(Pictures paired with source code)

=== Section Start ===

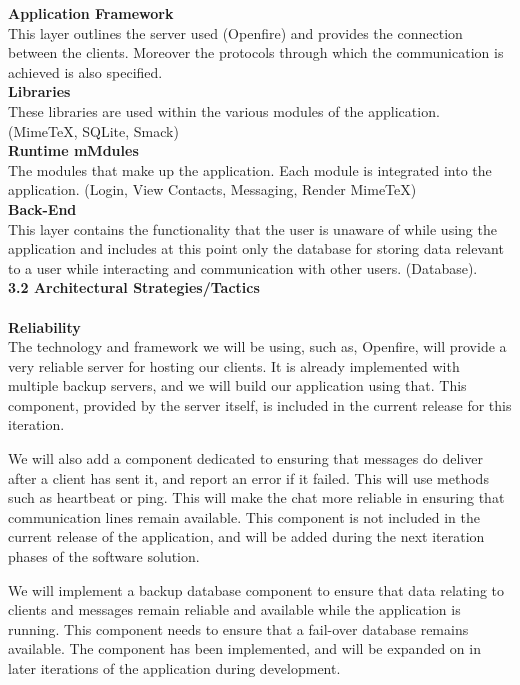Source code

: \documentclass[29pt,a4paper]{moderncv}
\begin{document}
			\noindent\textbf{Application Framework}\\
			This layer outlines the server used (Openfire) and provides the connection between the clients. Moreover the protocols through which the communication is achieved is also specified.\\
			
			\noindent\textbf{Libraries}\\
			These libraries are used within the various modules of the application. (MimeTeX, SQLite, Smack)\\
			
			\noindent\textbf{Runtime mMdules}\\
			The modules that make up the application.  Each module is integrated into the application. (Login, View Contacts, Messaging, Render MimeTeX)\\
			
			\noindent\textbf{Back-End}\\
			This layer contains the functionality that the user is unaware of while using the application and includes at this point only the database for storing data relevant to a user while interacting and communication with other users. (Database).\\
			
		\vspace{5mm}
\newpage		
		\noindent \textbf{3.2 Architectural Strategies/Tactics} \\
			\\ \textbf{Reliability} 
				\\The technology and framework we will be using, such as, Openfire, will provide a very reliable server for hosting our clients. It is already implemented with multiple backup servers, and we will build our application using that. This component, provided by the server itself, is included in the current release for this iteration.
				
				We will also add a component dedicated to ensuring that messages do deliver after a client has sent it, and report an error if it failed. This will use methods such as heartbeat or ping. This will make the chat more reliable in ensuring that communication lines remain available. This component is not included in the current release of the application, and will be added during the next iteration phases of the software solution. 
				
				We will implement a backup database component to ensure that data relating to clients and messages remain reliable and available while the application is running. This component needs to ensure that a fail-over database remains available. The component has been implemented, and will be expanded on in later iterations of the application during development.
				\\
			
\end{document}

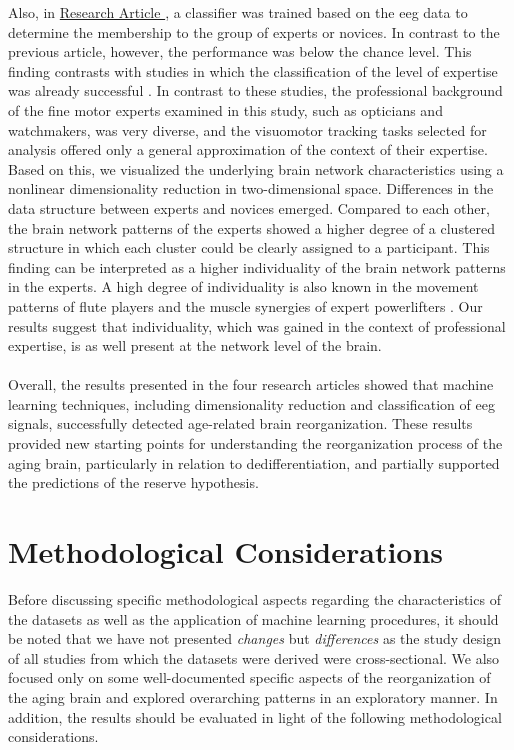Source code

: Also, in \hyperref[results:paperIV]{Research Article }, a classifier was trained based on the \gls{eeg} data to determine the membership to the group of experts or novices. In contrast to the previous article, however, the performance was below the chance level. This finding contrasts with studies in which the classification of the level of expertise was already successful \cite{Hosp2021, Winkler-Schwartz2019, Shourie2016}. In contrast to these studies, the professional background of the fine motor experts examined in this study, such as opticians and watchmakers, was very diverse, and the visuomotor tracking tasks selected for analysis offered only a general approximation of the context of their expertise. Based on this, we visualized the underlying brain network characteristics using a nonlinear dimensionality reduction in two-dimensional space. Differences in the data structure between experts and novices emerged. Compared to each other, the brain network patterns of the experts showed a higher degree of a clustered structure in which each cluster could be clearly assigned to a participant. This finding can be interpreted as a higher individuality of the brain network patterns in the experts. A high degree of individuality is also known in the movement patterns of flute players and the muscle synergies of expert powerlifters \cite{Albrecht2014, Caramiaux2018, Kristiansen2015}. Our results suggest that individuality, which was gained in the context of professional expertise, is as well present at the network level of the brain.\\
\\
Overall, the results presented in the four research articles showed that machine learning techniques, including dimensionality reduction and classification of \gls{eeg} signals, successfully detected age-related brain reorganization. These results provided new starting points for understanding the reorganization process of the aging brain, particularly in relation to dedifferentiation, and partially supported the predictions of the reserve hypothesis.

\section{Methodological Considerations}
Before discussing specific methodological aspects regarding the characteristics of the datasets as well as the application of machine learning procedures, it should be noted that we have not presented \textit{changes} but \textit{differences} as the study design of all studies from which the datasets were derived were cross-sectional. We also focused only on some well-documented specific aspects of the reorganization of the aging brain and explored overarching patterns in an exploratory manner. In addition, the results should be evaluated in light of the following methodological considerations.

=== Section End ===

» PROBLEM STATEMENT: Scanning the data above, copy out every line where "MimeTeX" is found.

» FINAL ANSWER:
			These libraries are used within the various modules of the application. (MimeTeX, SQLite, Smack)\\
			The modules that make up the application.  Each module is integrated into the application. (Login, View Contacts, Messaging, Render MimeTeX)\\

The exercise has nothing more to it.